The Biggest Revelations From The Price Of Glee Docuseries
Carin Baer/Fox-Tv/Kobal/Shutterstock

Culture

The Biggest Revelations From The Price Of Glee Docuseries

Despite the glamour of Glee, the show will never be able to escape its tragedies.

When it premiered in 2009, Glee was everything: a new kind of network TV show, a moment of unprecedented representation for LGBTQ characters, a place where a capella arrangements of Madonna songs on Primetime TV could thrive. It was a cultural touchstone of the mid-aughts. And as a weird high school drama kid, seeing a motley crew of expressive outcasts burst into Amy Winehouse songs was peak culture. But as Glee went on, tragedy followed. Now, a new Disovery+ docuseries, The Price of Glee, tries to make sense of the darkness.

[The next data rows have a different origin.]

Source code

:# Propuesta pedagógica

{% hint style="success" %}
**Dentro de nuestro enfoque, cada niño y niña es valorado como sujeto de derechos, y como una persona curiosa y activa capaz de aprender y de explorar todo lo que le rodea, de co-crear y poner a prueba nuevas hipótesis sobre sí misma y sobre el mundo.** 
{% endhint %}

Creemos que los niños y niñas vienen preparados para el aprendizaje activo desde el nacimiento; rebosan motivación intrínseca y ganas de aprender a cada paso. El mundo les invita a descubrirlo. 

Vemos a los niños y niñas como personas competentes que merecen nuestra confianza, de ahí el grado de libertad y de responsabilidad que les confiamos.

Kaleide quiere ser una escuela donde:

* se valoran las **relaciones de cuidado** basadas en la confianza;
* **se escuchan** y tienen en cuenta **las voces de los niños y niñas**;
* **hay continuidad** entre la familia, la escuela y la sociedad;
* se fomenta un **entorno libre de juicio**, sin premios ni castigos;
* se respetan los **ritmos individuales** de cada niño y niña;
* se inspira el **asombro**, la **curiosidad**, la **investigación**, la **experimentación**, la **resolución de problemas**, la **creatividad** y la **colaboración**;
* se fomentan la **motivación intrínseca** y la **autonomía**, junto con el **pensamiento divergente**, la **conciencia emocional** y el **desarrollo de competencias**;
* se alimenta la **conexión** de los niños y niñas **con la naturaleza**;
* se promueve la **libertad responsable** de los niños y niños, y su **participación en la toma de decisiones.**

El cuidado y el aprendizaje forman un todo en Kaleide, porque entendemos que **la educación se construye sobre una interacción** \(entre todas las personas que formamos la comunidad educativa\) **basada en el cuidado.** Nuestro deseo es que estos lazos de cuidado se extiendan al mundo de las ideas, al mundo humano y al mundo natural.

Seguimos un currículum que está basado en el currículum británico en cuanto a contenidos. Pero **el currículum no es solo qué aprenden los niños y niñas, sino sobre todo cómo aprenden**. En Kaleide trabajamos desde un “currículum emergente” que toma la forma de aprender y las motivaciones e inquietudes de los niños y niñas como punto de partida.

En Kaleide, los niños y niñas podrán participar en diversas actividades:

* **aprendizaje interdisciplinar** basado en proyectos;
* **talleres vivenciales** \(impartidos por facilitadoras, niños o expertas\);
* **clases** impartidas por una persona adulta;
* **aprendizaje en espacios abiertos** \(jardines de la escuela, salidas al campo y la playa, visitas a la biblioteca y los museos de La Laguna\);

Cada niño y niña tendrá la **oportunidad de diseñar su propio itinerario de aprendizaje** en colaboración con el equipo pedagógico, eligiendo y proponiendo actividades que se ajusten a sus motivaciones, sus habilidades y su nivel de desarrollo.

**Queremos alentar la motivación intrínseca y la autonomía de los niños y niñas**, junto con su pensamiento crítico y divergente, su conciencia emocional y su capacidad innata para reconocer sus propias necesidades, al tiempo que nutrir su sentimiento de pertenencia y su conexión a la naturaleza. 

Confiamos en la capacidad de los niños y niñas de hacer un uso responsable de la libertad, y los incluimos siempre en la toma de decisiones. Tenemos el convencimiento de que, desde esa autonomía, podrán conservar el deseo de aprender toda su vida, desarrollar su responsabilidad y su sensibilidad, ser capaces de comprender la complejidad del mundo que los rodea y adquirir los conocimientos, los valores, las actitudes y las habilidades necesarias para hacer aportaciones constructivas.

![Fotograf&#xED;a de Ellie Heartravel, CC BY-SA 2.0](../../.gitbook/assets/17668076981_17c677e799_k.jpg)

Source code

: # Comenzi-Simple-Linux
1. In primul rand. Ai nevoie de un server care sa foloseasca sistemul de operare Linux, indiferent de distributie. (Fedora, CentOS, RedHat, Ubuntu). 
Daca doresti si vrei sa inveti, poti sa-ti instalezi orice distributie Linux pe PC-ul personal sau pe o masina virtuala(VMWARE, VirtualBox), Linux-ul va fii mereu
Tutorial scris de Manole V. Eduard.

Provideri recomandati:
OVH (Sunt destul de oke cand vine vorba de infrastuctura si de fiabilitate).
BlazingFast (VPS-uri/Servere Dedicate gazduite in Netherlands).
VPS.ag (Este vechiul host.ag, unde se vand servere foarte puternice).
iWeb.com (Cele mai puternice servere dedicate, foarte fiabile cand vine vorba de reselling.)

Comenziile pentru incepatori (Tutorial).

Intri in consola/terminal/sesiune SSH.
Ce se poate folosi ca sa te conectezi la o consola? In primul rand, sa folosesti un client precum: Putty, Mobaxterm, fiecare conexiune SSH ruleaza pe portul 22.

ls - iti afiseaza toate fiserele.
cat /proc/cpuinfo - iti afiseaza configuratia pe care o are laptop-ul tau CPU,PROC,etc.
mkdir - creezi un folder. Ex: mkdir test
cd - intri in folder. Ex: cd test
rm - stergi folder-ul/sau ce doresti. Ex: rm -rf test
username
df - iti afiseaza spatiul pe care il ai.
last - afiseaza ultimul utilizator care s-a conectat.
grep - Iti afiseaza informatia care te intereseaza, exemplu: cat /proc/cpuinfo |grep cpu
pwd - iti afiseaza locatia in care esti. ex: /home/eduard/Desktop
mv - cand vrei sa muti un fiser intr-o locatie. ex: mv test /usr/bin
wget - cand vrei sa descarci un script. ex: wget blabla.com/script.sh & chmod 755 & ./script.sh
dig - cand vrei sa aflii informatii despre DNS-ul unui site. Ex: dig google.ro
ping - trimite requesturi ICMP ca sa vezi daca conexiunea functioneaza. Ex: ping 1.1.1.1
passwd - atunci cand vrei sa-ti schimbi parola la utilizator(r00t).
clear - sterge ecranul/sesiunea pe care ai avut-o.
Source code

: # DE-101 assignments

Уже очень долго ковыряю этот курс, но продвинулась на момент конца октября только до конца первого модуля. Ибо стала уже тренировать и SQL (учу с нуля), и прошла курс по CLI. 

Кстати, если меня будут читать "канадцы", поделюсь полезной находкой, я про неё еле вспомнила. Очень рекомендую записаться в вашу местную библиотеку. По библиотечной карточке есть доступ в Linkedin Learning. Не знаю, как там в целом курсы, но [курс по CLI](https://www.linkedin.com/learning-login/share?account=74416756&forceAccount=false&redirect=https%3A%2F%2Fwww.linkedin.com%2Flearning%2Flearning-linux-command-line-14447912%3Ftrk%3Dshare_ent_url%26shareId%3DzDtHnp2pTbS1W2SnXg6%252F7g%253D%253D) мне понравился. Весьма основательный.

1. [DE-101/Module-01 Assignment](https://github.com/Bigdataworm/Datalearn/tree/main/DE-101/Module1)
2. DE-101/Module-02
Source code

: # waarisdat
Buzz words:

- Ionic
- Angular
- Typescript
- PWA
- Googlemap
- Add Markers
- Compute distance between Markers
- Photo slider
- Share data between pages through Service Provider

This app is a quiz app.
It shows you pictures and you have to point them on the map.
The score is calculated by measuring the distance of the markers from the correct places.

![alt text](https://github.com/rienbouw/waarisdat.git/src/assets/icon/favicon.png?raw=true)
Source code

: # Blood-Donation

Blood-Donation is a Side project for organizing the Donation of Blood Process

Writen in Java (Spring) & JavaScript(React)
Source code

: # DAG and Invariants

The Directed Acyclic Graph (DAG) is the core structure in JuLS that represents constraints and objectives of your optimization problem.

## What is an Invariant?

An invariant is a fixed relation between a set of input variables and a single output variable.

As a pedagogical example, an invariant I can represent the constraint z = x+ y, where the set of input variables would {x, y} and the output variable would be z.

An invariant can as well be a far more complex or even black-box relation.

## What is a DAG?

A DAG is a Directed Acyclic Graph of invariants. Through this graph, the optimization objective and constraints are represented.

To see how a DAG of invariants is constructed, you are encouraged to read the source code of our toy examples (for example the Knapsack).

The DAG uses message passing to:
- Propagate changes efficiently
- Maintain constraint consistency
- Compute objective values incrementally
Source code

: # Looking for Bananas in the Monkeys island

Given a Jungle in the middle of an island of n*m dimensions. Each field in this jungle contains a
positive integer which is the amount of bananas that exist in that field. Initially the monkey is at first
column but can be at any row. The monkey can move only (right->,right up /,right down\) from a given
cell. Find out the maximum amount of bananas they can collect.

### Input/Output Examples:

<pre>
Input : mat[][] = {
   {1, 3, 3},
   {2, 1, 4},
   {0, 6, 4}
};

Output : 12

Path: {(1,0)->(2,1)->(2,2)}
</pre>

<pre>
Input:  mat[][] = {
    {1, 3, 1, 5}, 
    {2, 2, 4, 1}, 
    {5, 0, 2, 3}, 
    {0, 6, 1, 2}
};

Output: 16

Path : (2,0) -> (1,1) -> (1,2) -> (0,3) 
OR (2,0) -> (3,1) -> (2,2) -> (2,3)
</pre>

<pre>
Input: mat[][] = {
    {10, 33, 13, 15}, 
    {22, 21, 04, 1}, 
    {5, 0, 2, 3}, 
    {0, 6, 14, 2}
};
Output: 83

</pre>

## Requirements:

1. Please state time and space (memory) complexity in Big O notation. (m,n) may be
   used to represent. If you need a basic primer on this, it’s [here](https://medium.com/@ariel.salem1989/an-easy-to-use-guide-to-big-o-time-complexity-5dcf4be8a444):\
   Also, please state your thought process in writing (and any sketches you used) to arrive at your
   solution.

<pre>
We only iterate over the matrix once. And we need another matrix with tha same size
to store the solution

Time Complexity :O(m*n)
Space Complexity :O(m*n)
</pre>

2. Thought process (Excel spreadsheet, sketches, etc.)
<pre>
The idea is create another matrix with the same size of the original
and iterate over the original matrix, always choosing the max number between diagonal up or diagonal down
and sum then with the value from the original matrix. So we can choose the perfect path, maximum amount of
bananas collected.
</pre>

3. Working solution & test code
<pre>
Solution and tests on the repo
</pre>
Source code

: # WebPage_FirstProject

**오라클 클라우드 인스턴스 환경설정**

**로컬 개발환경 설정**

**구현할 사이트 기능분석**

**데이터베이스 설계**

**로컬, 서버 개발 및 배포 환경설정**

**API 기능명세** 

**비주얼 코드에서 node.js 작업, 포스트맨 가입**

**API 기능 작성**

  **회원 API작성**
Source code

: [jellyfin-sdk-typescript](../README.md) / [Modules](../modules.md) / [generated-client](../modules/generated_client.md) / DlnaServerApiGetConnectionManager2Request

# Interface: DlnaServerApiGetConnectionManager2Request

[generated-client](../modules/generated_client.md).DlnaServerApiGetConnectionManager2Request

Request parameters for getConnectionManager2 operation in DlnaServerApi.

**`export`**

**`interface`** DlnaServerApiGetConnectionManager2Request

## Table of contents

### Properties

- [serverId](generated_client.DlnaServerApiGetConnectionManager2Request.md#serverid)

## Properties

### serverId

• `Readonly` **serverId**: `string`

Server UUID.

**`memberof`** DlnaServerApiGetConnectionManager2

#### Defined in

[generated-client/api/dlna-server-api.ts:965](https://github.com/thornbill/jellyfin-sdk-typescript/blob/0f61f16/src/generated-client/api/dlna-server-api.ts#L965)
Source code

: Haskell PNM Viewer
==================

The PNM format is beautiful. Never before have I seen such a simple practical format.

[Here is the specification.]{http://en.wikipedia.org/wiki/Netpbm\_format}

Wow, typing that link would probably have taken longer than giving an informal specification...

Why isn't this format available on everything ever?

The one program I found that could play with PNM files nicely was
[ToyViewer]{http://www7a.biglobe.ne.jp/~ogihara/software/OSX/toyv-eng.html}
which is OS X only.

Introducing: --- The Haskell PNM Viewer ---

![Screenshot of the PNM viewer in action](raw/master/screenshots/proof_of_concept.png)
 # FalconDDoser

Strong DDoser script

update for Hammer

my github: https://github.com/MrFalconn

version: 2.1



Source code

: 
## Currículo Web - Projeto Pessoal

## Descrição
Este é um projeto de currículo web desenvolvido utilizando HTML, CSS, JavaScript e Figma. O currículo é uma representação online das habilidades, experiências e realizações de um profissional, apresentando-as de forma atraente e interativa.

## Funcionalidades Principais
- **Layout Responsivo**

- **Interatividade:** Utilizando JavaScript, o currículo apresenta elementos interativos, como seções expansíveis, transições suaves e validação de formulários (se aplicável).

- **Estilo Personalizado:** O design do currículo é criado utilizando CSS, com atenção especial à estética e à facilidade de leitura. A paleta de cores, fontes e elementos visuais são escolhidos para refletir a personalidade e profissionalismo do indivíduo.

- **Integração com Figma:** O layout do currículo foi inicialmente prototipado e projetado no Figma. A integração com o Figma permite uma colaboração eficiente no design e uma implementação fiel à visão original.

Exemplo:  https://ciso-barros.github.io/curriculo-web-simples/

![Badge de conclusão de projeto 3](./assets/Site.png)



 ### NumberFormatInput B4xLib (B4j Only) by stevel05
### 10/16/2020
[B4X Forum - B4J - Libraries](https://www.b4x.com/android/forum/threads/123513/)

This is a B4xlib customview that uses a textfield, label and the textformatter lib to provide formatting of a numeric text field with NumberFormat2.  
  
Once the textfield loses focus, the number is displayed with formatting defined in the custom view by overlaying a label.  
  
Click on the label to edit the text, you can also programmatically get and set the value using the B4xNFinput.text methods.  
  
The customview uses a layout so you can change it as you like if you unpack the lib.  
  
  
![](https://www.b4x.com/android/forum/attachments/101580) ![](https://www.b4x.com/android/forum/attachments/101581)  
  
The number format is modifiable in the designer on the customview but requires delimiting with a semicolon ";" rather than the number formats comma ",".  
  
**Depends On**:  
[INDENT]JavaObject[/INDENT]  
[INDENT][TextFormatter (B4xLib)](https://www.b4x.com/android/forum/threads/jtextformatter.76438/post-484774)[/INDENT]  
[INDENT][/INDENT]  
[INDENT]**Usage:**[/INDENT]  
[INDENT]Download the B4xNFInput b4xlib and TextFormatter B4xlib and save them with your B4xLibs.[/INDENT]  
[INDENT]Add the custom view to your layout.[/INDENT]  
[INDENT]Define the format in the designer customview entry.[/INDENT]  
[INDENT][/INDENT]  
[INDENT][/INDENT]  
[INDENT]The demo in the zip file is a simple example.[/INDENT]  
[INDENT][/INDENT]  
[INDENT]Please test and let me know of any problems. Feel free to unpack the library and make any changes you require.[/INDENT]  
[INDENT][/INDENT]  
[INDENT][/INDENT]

Cory Monteith died in 2013 after accidentally overdosing in a Canada hotel room. In 2015, Marc Salling was charged with child pornography and died by suicide in 2018. And in 2020, Naya Rivera was reported missing after taking her son out boating on a lake; her body was recovered days later. Despite the shininess of Glee, the show can’t escape its dark underbelly of tragedies even years later. Notably, Ryan Murphy and the main cast are not involved in the docuseries, but it does include archival footage and interviews with cast and crew members, as well as the friends and family of those lost, who share their experiences, leading to some new revelations about the show and its tragic aftermath.

Read on for some of the revelations we learned from The Price of Glee, which is streaming on Discovery+ now.

Everyone thought Cory Monteith and Lea Michele were a weird couple

Everyone in the Glee cast hooked up with each other, as the documentary unsurprisingly revealed. This, of course, included Monteith and Michele, who started dating even before the pilot aired, much to the surprise of the cast and crew.

"I did not understand the two of them together," executive assistant Garrett Greer said, later calling Michele a “narcissist.” “I had friends who lived in New York and grew up with Lea, so I was very aware of her reputation. She had a rep for being a little bit difficult.”

“I think a lot of Cory’s confusion had a lot to do with his relationship with Lea Michelle,” said hair department head Dugg Kirkpatrick. “I don’t know that she was a friend.” And set decorator Barbara Munch echoed similar sentiments: "I found that interesting that they ended up together. I was really very surprised."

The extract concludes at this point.